POLHUKAM

Komnas HAM Kecewa Pemerintah Tetapkan KKB Papua Sebagai Teroris

Wakil Ketua Eksternal Komisi Nasional Hak Asasi Manusia (Komnas HAM), Amiruddin. (ANTARA)
Wakil Ketua Eksternal Komisi Nasional Hak Asasi Manusia (Komnas HAM), Amiruddin. (ANTARA)

JAKARTA - Wakil Ketua Eksternal Komisi Nasional Hak Asasi Manusia (Komnas HAM), Amiruddin menyayangkan keputusann pemeritah melabeli kelompok kriminal bersenjata (KKB) Papua sebagai teroris. Ia juga mengaku kecewa dengan hal itu.

"Kalau hari ini Pak Menkopolhukam mengumumkan jalan keluarnya dengan menambah label teroris, saya terus terang merasa kecewa dengan itu," kata Amiruddin dikutip dari ANTARA, Kamis (29/4/2021).

Sebab, selama beberapa hari terakhir, ia mengaku menyampaikan pandangan dalam konteks kemanusiaan terkait kondisi di Papua. Namun, karena Pemerintah telah melabeli KKB sebagai teroris, Amiruddin hanya bisa menunggu seperti apa penyelesaian masalah di Papua.

Ketika diajak berdiskusi menyusun Undang-Undang Otonomi Khusus tentang Papua pada 2000, kata Amiruddin, sebenarnya banyak hal yang ingin dicapai. Salah satunya mentransformasikan konflik beserta orang-orang yang terlibat ke dalam sistem demokrasi.

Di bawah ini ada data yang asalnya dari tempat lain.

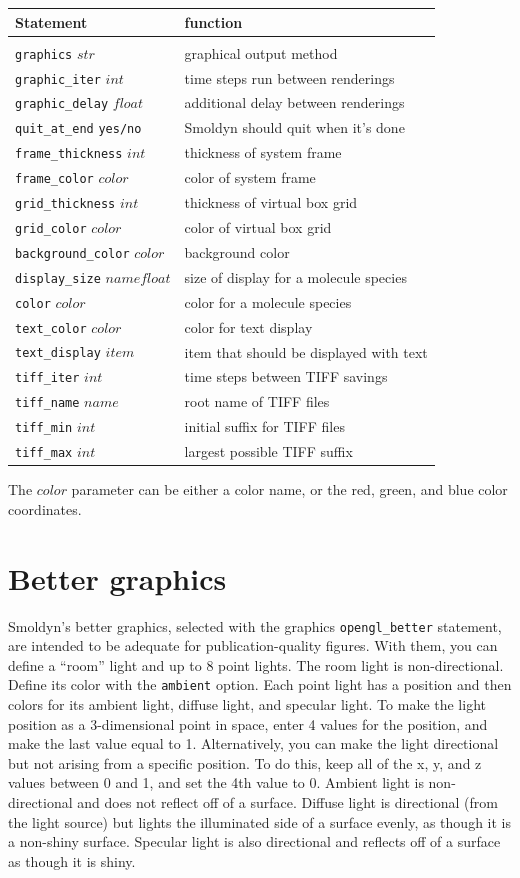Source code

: \documentclass {book}
\newcommand {\ttt} {\texttt}
\begin{document}
\begin{longtable}[c]{ll}
Statement & function\\
\hline\\
\ttt{graphics} $str$ & graphical output method\\
\ttt{graphic\_iter} $int$ & time steps run between renderings\\
\ttt{graphic\_delay} $float$ & additional delay between renderings\\
\ttt{quit\_at\_end} \ttt{yes/no} & Smoldyn should quit when it's done\\
\ttt{frame\_thickness} $int$ & thickness of system frame\\
\ttt{frame\_color} $color$ & color of system frame\\
\ttt{grid\_thickness} $int$ & thickness of virtual box grid\\
\ttt{grid\_color} $color$ & color of virtual box grid\\
\ttt{background\_color} $color$ & background color\\
\ttt{display\_size} $name float$ & size of display for a molecule species\\
\ttt{color} $color$ & color for a molecule species\\
\ttt{text\_color} $color$ & color for text display\\
\ttt{text\_display} $item$ & item that should be displayed with text\\
\ttt{tiff\_iter} $int$ & time steps between TIFF savings\\
\ttt{tiff\_name} $name$ & root name of TIFF files\\
\ttt{tiff\_min} $int$ & initial suffix for TIFF files\\
\ttt{tiff\_max} $int$ & largest possible TIFF suffix\\
\end{longtable}
The $color$ parameter can be either a color name, or the red, green, and blue color coordinates.

\section{Better graphics}

Smoldyn's better graphics, selected with the graphics \ttt{opengl\_better} statement, are intended to be adequate for publication-quality figures. With them, you can define a ``room'' light and up to 8 point lights. The room light is non-directional. Define its color with the \ttt{ambient} option. Each point light has a position and then colors for its ambient light, diffuse light, and specular light. To make the light position as a 3-dimensional point in space, enter 4 values for the position, and make the last value equal to 1. Alternatively, you can make the light directional but not arising from a specific position. To do this, keep all of the x, y, and z values between 0 and 1, and set the 4th value to 0. Ambient light is non-directional and does not reflect off of a surface. Diffuse light is directional (from the light source) but lights the illuminated side of a surface evenly, as though it is a non-shiny surface. Specular light is also directional and reflects off of a surface as though it is shiny.
\end{document}
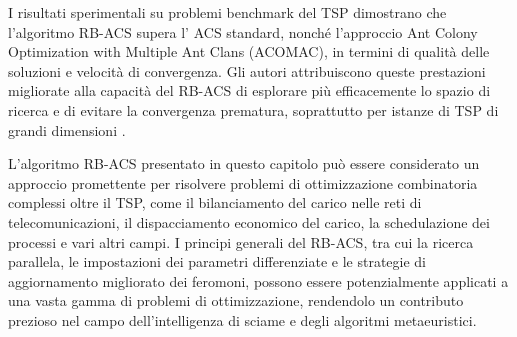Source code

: I risultati sperimentali su problemi benchmark del \gls{TSP} dimostrano che l'algoritmo \gls{RB-ACS} supera l' \gls{ACS} standard, nonché l'approccio Ant Colony Optimization with Multiple Ant Clans (\gls{ACOMAC}), in termini di qualità delle soluzioni e velocità di convergenza. Gli autori attribuiscono queste prestazioni migliorate alla capacità del \gls{RB-ACS} di esplorare più efficacemente lo spazio di ricerca e di evitare la convergenza prematura, soprattutto per istanze di \gls{TSP} di grandi dimensioni \cite{Hassan2013}.

L'algoritmo \gls{RB-ACS} presentato in questo capitolo può essere considerato un approccio promettente per risolvere problemi di ottimizzazione combinatoria complessi oltre il  \gls{TSP}, come il bilanciamento del carico nelle reti di telecomunicazioni, il dispacciamento economico del carico, la schedulazione dei processi e vari altri campi. I principi generali del \gls{RB-ACS}, tra cui la ricerca parallela, le impostazioni dei parametri differenziate e le strategie di aggiornamento migliorato dei feromoni, possono essere potenzialmente applicati a una vasta gamma di problemi di ottimizzazione, rendendolo un contributo prezioso nel campo dell'intelligenza di sciame e degli algoritmi metaeuristici.

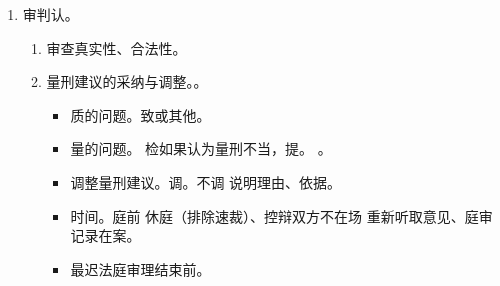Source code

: \begin{enumerate}
\begin{enumerate}
\begin{enumerate}
\begin{enumerate}
\begin{itemize}
                                  \item 签了具有。
                                \end{itemize}
                                \begin{kk}{具结书效力/约束力问题}
                                  \begin{itemize}
                                    \item 对当事人。一般不得反悔。
                                    \item 对检察院。一般不得变更 \hz 撤回。
                                    \item 对法院。一般应当采纳指控的罪名和量刑建议。
                                  \end{itemize}
                                \end{kk}
                          \item 检察院应当提出。\yi 量刑建议书 \hz 起诉书写明。\er 原则确定型，新类型可幅度。
                                。
                        \end{enumerate}
                  \item 审判认。
                        \begin{enumerate}
                          \item 审查真实性、合法性。
                          \item 量刑建议的采纳与调整。。
                                \begin{itemize}
                                  \item 质的问题。致或其他。
                                  \item 量的问题。 \yjt
                                        检如果认为量刑不当，提。
                                        。
                                  \item 调整量刑建议。\yi 调。\er 不调 \yjt 说明理由、依据。
                                  \item 时间。庭前 \hz 休庭（排除速裁）、控辩双方不在场 \yjt 重新听取意见、庭审 \yjt 记录在案。
                                  \item 最迟法庭审理结束前。
                                \end{itemize}

\end{enumerate}
\end{enumerate}
\end{enumerate}
\end{enumerate}

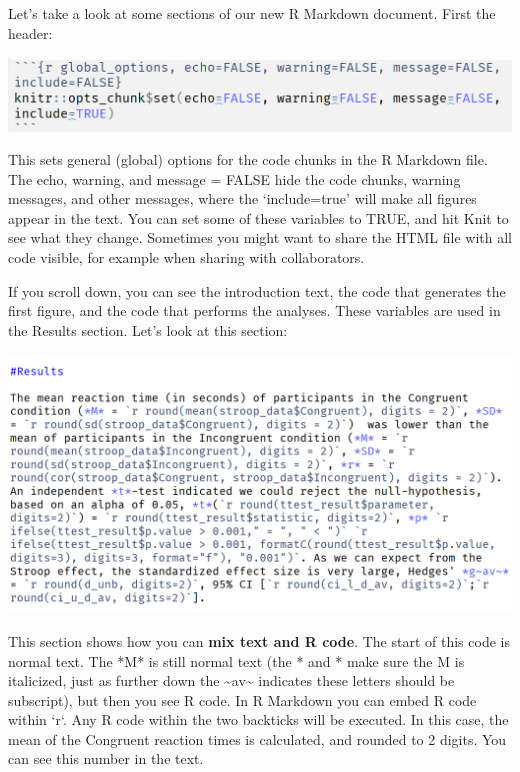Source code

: \documentclass[
  oneside]{krantz}
\begin{document}
Let's take a look at some sections of our new R Markdown document. First the
header:

\begin{center}\includegraphics[width=1\linewidth]{images/5be3bc1c3f5a2ebf2d16d19430312057} \end{center}

This sets general (global) options for the code chunks in the R Markdown file. The echo,
warning, and message = FALSE hide the code chunks, warning messages, and other
messages, where the `include=true' will make all figures appear in the text. You
can set some of these variables to TRUE, and hit Knit to see what they change.
Sometimes you might want to share the HTML file with all code visible, for
example when sharing with collaborators.

If you scroll down, you can see the introduction text, the code that generates
the first figure, and the code that performs the analyses. These variables are
used in the Results section. Let's look at this section:

\begin{center}\includegraphics[width=1\linewidth]{images/aab442e8c104cb1444a88b7a3a987de5} \end{center}

This section shows how you can \textbf{mix text and R code}. The start of this code
is normal text. The *M* is still normal text (the * and * make sure the M is italicized, just as further down the \textasciitilde av\textasciitilde{} indicates these letters should be subscript), but then you see R code. In R Markdown you can embed R code within `r`.
Any R code within the two backticks will be executed. In this case, the mean
of the Congruent reaction times is calculated, and rounded to 2 digits. You can
see this number in the text.
\end{document}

Ketika diajak berdiskusi menyusun Undang-Undang Otonomi Khusus tentang Papua pada 2000, kata Amiruddin, sebenarnya banyak hal yang ingin dicapai. Salah satunya mentransformasikan konflik beserta orang-orang yang terlibat ke dalam sistem demokrasi.

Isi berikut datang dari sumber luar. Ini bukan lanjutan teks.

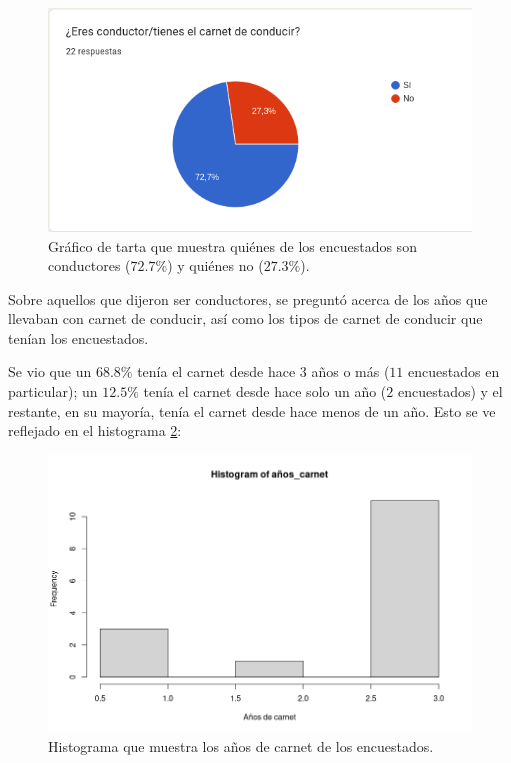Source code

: \begin{figure}[H]
  \centering
  \includegraphics[width=\linewidth]{images/drivers-nodrivers.png}
  \caption{Gráfico de tarta que muestra quiénes de los encuestados son conductores ($72.7\%$) y quiénes no ($27.3\%$).}
  \label{fig:drivers-nodrivers}
\end{figure}

Sobre aquellos que dijeron ser conductores, se preguntó acerca de los años que
llevaban con carnet de conducir, así como los tipos de carnet de conducir que tenían
los encuestados.

Se vio que un $68.8\%$ tenía el carnet desde hace 3 años o más ($11$ encuestados
en particular); un $12.5\%$ tenía el carnet desde hace solo un año ($2$ encuestados)
y el restante, en su mayoría, tenía el carnet desde hace menos de un año. Esto se ve
reflejado en el histograma \ref{fig:carnet-time-hist}:

\begin{figure}[H]
  \centering
  \includegraphics[width=\linewidth]{images/carnet-time.png}
  \caption{Histograma que muestra los años de carnet de los encuestados.}
  \label{fig:carnet-time-hist}
\end{figure}

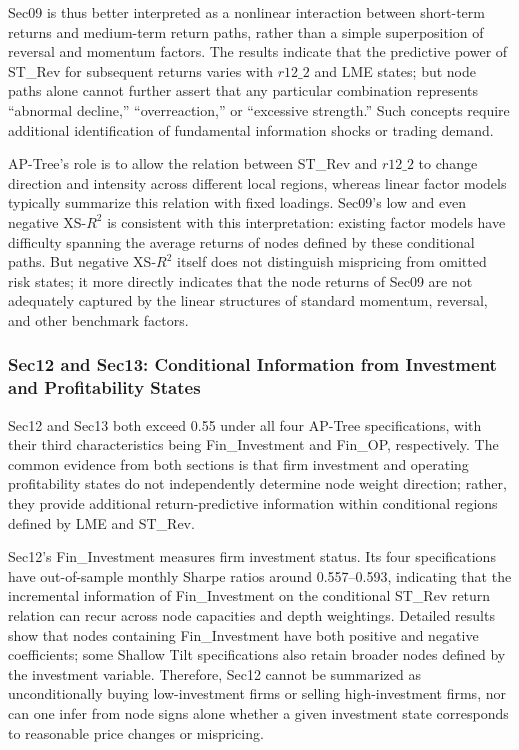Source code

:\documentclass[12pt]{article}
\begin{document}
Sec09 is thus better interpreted as a nonlinear interaction between short-term returns and medium-term return paths, rather than a simple superposition of reversal and momentum factors. The results indicate that the predictive power of ST\_Rev for subsequent returns varies with \(r12\_2\) and LME states; but node paths alone cannot further assert that any particular combination represents ``abnormal decline,'' ``overreaction,'' or ``excessive strength.'' Such concepts require additional identification of fundamental information shocks or trading demand.

AP-Tree's role is to allow the relation between ST\_Rev and \(r12\_2\) to change direction and intensity across different local regions, whereas linear factor models typically summarize this relation with fixed loadings. Sec09's low and even negative XS-\(R^2\) is consistent with this interpretation: existing factor models have difficulty spanning the average returns of nodes defined by these conditional paths. But negative XS-\(R^2\) itself does not distinguish mispricing from omitted risk states; it more directly indicates that the node returns of Sec09 are not adequately captured by the linear structures of standard momentum, reversal, and other benchmark factors.

\subsubsection{Sec12 and Sec13: Conditional Information from Investment and Profitability States}

Sec12 and Sec13 both exceed 0.55 under all four AP-Tree specifications, with their third characteristics being Fin\_Investment and Fin\_OP, respectively. The common evidence from both sections is that firm investment and operating profitability states do not independently determine node weight direction; rather, they provide additional return-predictive information within conditional regions defined by LME and ST\_Rev.

Sec12's Fin\_Investment measures firm investment status. Its four specifications have out-of-sample monthly Sharpe ratios around 0.557–0.593, indicating that the incremental information of Fin\_Investment on the conditional ST\_Rev return relation can recur across node capacities and depth weightings. Detailed results show that nodes containing Fin\_Investment have both positive and negative coefficients; some Shallow Tilt specifications also retain broader nodes defined by the investment variable. Therefore, Sec12 cannot be summarized as unconditionally buying low-investment firms or selling high-investment firms, nor can one infer from node signs alone whether a given investment state corresponds to reasonable price changes or mispricing.
\end{document}
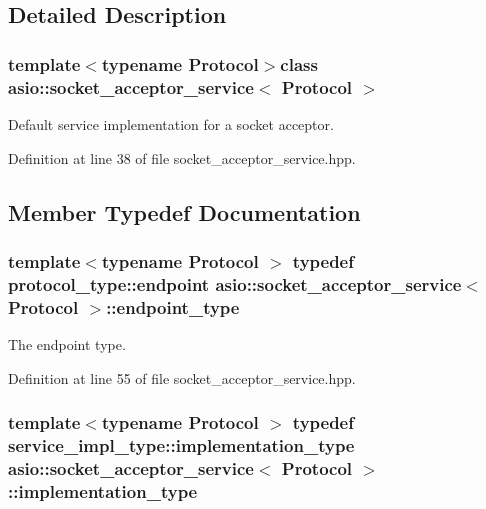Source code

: \subsection{Detailed Description}
\subsubsection*{template$<$typename Protocol$>$class asio\+::socket\+\_\+acceptor\+\_\+service$<$ Protocol $>$}

Default service implementation for a socket acceptor. 

Definition at line 38 of file socket\+\_\+acceptor\+\_\+service.\+hpp.



\subsection{Member Typedef Documentation}
\hypertarget{classasio_1_1socket__acceptor__service_a2e266541d8da5db4af397b4a62bc3923}{}
\subsubsection[{endpoint\+\_\+type}]{\setlength{\rightskip}{0pt plus 5cm}template$<$typename Protocol $>$ typedef protocol\+\_\+type\+::endpoint {\bf asio\+::socket\+\_\+acceptor\+\_\+service}$<$ Protocol $>$\+::{\bf endpoint\+\_\+type}}\label{classasio_1_1socket__acceptor__service_a2e266541d8da5db4af397b4a62bc3923}


The endpoint type. 



Definition at line 55 of file socket\+\_\+acceptor\+\_\+service.\+hpp.

\hypertarget{classasio_1_1socket__acceptor__service_ae91b355a38c59424f68df71fcd9fffb8}{}
\subsubsection[{implementation\+\_\+type}]{\setlength{\rightskip}{0pt plus 5cm}template$<$typename Protocol $>$ typedef {\bf service\+\_\+impl\+\_\+type\+::implementation\+\_\+type} {\bf asio\+::socket\+\_\+acceptor\+\_\+service}$<$ Protocol $>$\+::{\bf implementation\+\_\+type}}\label{classasio_1_1socket__acceptor__service_ae91b355a38c59424f68df71fcd9fffb8}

Sayangnya sistem demokratis yang sudah dijalankan tidak mampu mentransformasikan konflik di Papua. Dengan kata lain, keadaan di Papua tidak berubah dari sebelumnya hingga sekarang.


"Pada akhirnya hampir 50 tahun kita berhadapan dengan persoalan yang sama di Papua," ujarnya pula.

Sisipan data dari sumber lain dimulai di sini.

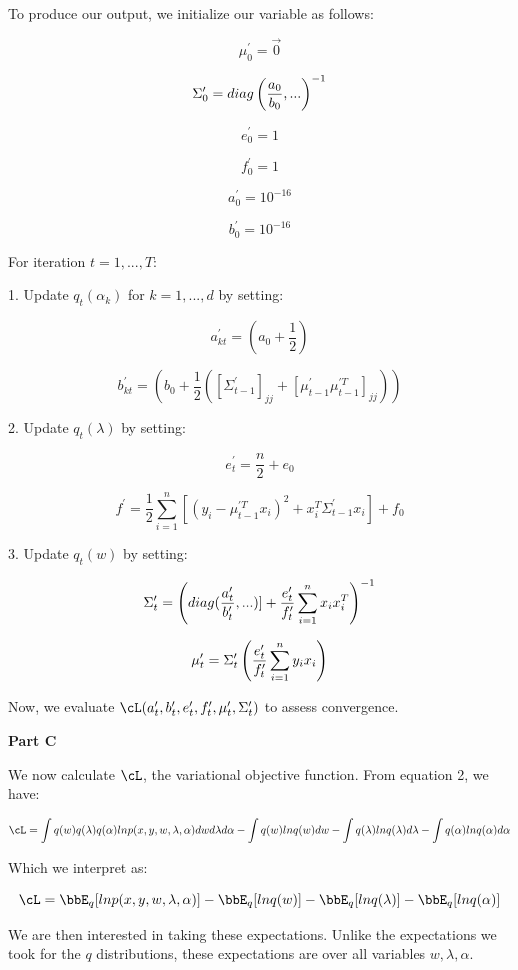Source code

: \documentclass[twoside,11pt]{homework}
\begin{document}
To produce our output, we initialize our variable as follows:

\[
\mu^\prime_0 = \vec{0}
\]

\[
\Sigma^\prime_0 = diag\left(\frac{a_0}{b_0},...\right)^{-1}
\]

\[
e^\prime_0 = 1
\]

\[
f^\prime_0 = 1
\]

\[
a^\prime_0 = 10^{-16}
\]

\[
b^\prime_0 = 10^{-16}
\]

For iteration $t = 1, ..., T$:

1. Update $q_t(\alpha_k)$ for $k = 1, ..., d$ by setting:
	
\[
a^\prime_{kt} = (a_0 + \frac{1}{2})
\]

\[
b^\prime_{kt} = (b_0 + \frac{1}{2}([\Sigma^\prime_{t-1}]_{jj} + [\mu^\prime_{t-1} \mu^{\prime T}_{t-1}]_{jj}))
\]

2. Update $q_t(\lambda)$ by setting:

\[
e^\prime_t = \frac{n}{2} + e_0
\]

\[
f^\prime = \frac{1}{2} \sum_{i=1}^n [(y_i - \mu^{\prime T}_{t-1}x_i)^2 + x_i^T\Sigma^\prime_{t-1} x_i] + f_0
\]

3. Update $q_t(w)$ by setting:

\[
\Sigma^\prime_t = \left(diag(\frac{a^\prime_t}{b^\prime_t},...)] + \frac{e^\prime_t}{f^\prime_t} \sum_{i=1}^n x_i x_i^T\right)^{-1}
\]

\[
\mu^\prime_t = \Sigma^\prime_t \left(\frac{e^\prime_t}{f^\prime_t} \sum_{i=1}^n y_i x_i\right)
\]

Now, we evaluate $\cL(a^\prime_{t}, b^\prime_{t}, e^\prime_t, f^\prime_t, \mu^\prime_t, \Sigma^\prime_t)$ to assess convergence.

\textbf{Part C}

We now calculate $\cL$, the variational objective function. From equation 2, we have:

\[
\cL =
\int q(w)q(\lambda)q(\alpha) ln p(x,y,w, \lambda, \alpha) dw d\lambda d\alpha
- \int q(w)lnq(w)dw
- \int q(\lambda)lnq(\lambda)d\lambda
- \int q(\alpha)lnq(\alpha) d\alpha
\]

Which we interpret as:

\[
\cL =
\bbE_q [ln p(x,y,w, \lambda, \alpha) ]
- \bbE_q[lnq(w)]
- \bbE_q[lnq(\lambda)]
- \bbE_q[lnq(\alpha)]
\]

We are then interested in taking these expectations. Unlike the expectations we took for the $q$ distributions, these expectations are over all variables $w, \lambda, \alpha$.
\end{document}
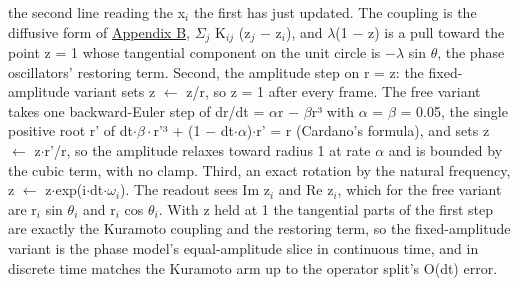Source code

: \documentclass{article}
\begin{document}
the second line reading the x\ensuremath{_{i}} the first has just
updated. The coupling is the diffusive form of \hyperref[sec-B]{Appendix
B}, \ensuremath{\Sigma_{j}} K\ensuremath{_{ij}} (z\ensuremath{_{j}}
\ensuremath{-} z\ensuremath{_{i}}), and \ensuremath{\lambda}(1
\ensuremath{-} z) is a pull toward the point z = 1 whose tangential
component on the unit circle is \ensuremath{-\lambda} sin
\ensuremath{\theta}, the phase oscillators' restoring term. Second, the
amplitude step on r = \textbar z\textbar: the fixed-amplitude variant
sets z \ensuremath{\leftarrow} z/r, so \textbar z\textbar{} = 1 after
every frame. The free variant takes one backward-Euler step of dr/dt =
\ensuremath{\alpha}r \ensuremath{-} \ensuremath{\beta}r³ with
\ensuremath{\alpha} = \ensuremath{\beta} = 0.05, the single positive
root r' of dt\ensuremath{\cdot\beta\cdot}r'³ + (1 \ensuremath{-}
dt\ensuremath{\cdot\alpha})\ensuremath{\cdot}r' = r (Cardano's formula),
and sets z \ensuremath{\leftarrow} z\ensuremath{\cdot}r'/r, so the
amplitude relaxes toward radius 1 at rate \ensuremath{\alpha} and is
bounded by the cubic term, with no clamp. Third, an exact rotation by
the natural frequency, z \ensuremath{\leftarrow}
z\ensuremath{\cdot}exp(i\ensuremath{\cdot}dt\ensuremath{\cdot\omega_{i}}).
The readout sees Im z\ensuremath{_{i}} and Re z\ensuremath{_{i}}, which
for the free variant are r\ensuremath{_{i}} sin \ensuremath{\theta_{i}}
and r\ensuremath{_{i}} cos \ensuremath{\theta_{i}}. With
\textbar z\textbar{} held at 1 the tangential parts of the first step
are exactly the Kuramoto coupling and the restoring term, so the
fixed-amplitude variant is the phase model's equal-amplitude slice in
continuous time, and in discrete time matches the Kuramoto arm up to the
operator split's O(dt) error.
\end{document}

Sebelumnya, Menko Polhukam Mahfud MD mengatakan kelompok kriminal bersenjata atau KKB yang melakukan kekerasan di Papua dikategorikan sebagai teroris.

Kelompok sipil bersenjata di Papua dikategorikan sebagai teroris, kata Mahfud, berdasarkan ketentuan UU Nomor 5 Tahun 2018 tentang Perubahan Atas Undang-Undang Nomor 15 Tahun 2003 tentang Penetapan Peraturan Pemerintah Pengganti Undang-Undang Nomor 1 Tahun 2002 tentang Pemberantasan Tindak Pidana Terorisme.